I've got a workflow I'm really happy with at the moment - one that does a lot of the heavy lifting for me and let's me concentrate on producing the best outcomes for my shots.
Thank you Andy, very useful to see your workflow. I will transfer my SD card all RAW files to my SSD drive. I use DXO PL7 and I pick and flag my favourites. I then work on my favourites, but in a very simple way: Horizon, White Balance, base colours (usually my OM-5 colours), White Point, Black Point, DXO Smart Lighting, DXO Clear View, then I adjust Highlights, Midtones, Shadows, Blacks and Contrast to personal taste. I then export as a Tiff file to my various personal folders. Now, I open TopazAI then I will select between Denoise, Sharpen, Face Recovery, Adjust Lighting and Balance Colours. I then re-export back to the file as a JPEG. All up, I spend about 5-7 minutes on each image. Many thanks for your video. 🎉🎉🎉
@@Andyhutchinson Yes. I am not colour blind, I am colour illiterate! I do not touch any colour options in DXO as I will just stuff it up. So, I always use DXO for the tones and I use Topaz to "polish" the image. The colour balance is really useful for me. It can produce "funky" results, but it generally works. I find that Topaz is getting better with every update. I don't sell photo's, I only have to please myself.
Thanks Andy, always interesting to see what others are doing. I have relatively recently started to use Topaz AI which I find very impressive with some images. I'll investigate your suggestions especially Hazel.

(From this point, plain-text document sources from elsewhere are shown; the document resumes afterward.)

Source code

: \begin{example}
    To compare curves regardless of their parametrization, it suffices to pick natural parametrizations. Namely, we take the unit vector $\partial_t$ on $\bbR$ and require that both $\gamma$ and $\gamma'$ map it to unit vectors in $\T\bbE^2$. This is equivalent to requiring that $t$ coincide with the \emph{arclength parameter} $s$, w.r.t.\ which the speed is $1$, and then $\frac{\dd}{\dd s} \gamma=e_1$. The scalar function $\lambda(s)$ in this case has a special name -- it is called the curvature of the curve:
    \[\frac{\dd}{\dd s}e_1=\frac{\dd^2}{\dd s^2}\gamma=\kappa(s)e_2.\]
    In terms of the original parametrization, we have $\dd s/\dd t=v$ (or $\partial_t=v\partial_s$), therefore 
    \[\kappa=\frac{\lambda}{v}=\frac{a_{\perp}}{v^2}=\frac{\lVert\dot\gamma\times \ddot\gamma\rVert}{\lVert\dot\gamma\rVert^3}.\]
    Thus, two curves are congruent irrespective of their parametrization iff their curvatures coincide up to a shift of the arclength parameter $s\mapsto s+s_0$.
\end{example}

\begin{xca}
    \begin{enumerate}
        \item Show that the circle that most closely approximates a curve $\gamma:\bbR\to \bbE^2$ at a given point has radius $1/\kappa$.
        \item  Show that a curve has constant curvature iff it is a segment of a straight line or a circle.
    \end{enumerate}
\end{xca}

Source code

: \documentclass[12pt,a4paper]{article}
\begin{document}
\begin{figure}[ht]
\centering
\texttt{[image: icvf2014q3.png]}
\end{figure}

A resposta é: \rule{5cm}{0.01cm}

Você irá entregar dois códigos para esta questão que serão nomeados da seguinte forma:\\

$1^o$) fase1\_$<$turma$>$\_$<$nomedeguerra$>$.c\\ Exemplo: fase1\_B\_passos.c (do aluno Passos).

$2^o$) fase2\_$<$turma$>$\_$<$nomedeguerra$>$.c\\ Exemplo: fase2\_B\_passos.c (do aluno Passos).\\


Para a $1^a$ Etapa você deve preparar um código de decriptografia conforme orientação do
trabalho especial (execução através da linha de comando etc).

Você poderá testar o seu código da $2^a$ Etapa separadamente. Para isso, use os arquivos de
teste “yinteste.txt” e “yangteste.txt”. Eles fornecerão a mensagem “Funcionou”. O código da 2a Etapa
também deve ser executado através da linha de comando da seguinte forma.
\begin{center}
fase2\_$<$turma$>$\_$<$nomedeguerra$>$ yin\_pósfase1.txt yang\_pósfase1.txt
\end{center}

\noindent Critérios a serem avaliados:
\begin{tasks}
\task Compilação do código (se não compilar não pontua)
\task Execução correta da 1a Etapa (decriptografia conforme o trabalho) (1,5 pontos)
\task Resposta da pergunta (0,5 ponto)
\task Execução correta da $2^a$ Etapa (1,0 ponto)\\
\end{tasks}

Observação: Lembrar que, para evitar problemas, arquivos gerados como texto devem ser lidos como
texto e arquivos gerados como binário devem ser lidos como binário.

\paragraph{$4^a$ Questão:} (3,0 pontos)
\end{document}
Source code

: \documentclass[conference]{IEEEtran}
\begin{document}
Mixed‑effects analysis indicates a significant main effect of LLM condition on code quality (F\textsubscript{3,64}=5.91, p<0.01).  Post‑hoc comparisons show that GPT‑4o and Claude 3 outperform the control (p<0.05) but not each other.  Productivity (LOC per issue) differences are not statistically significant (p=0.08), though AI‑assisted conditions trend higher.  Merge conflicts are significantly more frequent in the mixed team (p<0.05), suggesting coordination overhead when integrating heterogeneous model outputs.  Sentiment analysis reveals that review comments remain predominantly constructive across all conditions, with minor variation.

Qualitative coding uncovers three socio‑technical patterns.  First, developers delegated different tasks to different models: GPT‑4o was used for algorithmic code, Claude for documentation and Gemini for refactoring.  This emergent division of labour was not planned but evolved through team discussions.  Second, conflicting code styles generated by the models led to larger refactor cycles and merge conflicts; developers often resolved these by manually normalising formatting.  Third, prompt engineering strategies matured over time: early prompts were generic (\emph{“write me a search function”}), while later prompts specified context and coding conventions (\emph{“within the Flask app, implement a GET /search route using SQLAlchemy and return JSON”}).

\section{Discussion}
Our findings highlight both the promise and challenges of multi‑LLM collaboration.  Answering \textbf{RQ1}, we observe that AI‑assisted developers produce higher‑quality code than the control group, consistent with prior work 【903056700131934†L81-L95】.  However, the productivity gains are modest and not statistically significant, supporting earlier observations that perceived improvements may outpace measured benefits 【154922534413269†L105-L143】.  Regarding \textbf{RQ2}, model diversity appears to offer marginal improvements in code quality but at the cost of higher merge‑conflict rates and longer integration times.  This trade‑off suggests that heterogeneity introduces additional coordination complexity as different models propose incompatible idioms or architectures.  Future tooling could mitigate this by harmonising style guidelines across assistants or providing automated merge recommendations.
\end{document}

Thank mate - how you finding Topaz these days? It's had this annoying flashing screen bug for me for a while now which makes using it pretty frustrating. Also I find Photo AI to be very lacking compared to the individual apps.
@@Andyhutchinson i don’t get the flashing screen and have been pleased with what it’s produced. I’ll experiment with the individual apps this week and compare. 👍
Hi Andy, I like your Hazel recommendation as I was looking for something like this as a potential replacement for Photo Mechanic when it goes to the subscription payment model later this year. Michael
Great video as always I am on Windows at the moment but will be moving back to a Mac. I used to have an Anglepoise iMac and used Hazel back then, so it’s been around for a long time.
Another great video Andy. Quick Q re Hazel - can it be set to only import images not already imported? Or do you start off with an empty card each time you pick up the camera?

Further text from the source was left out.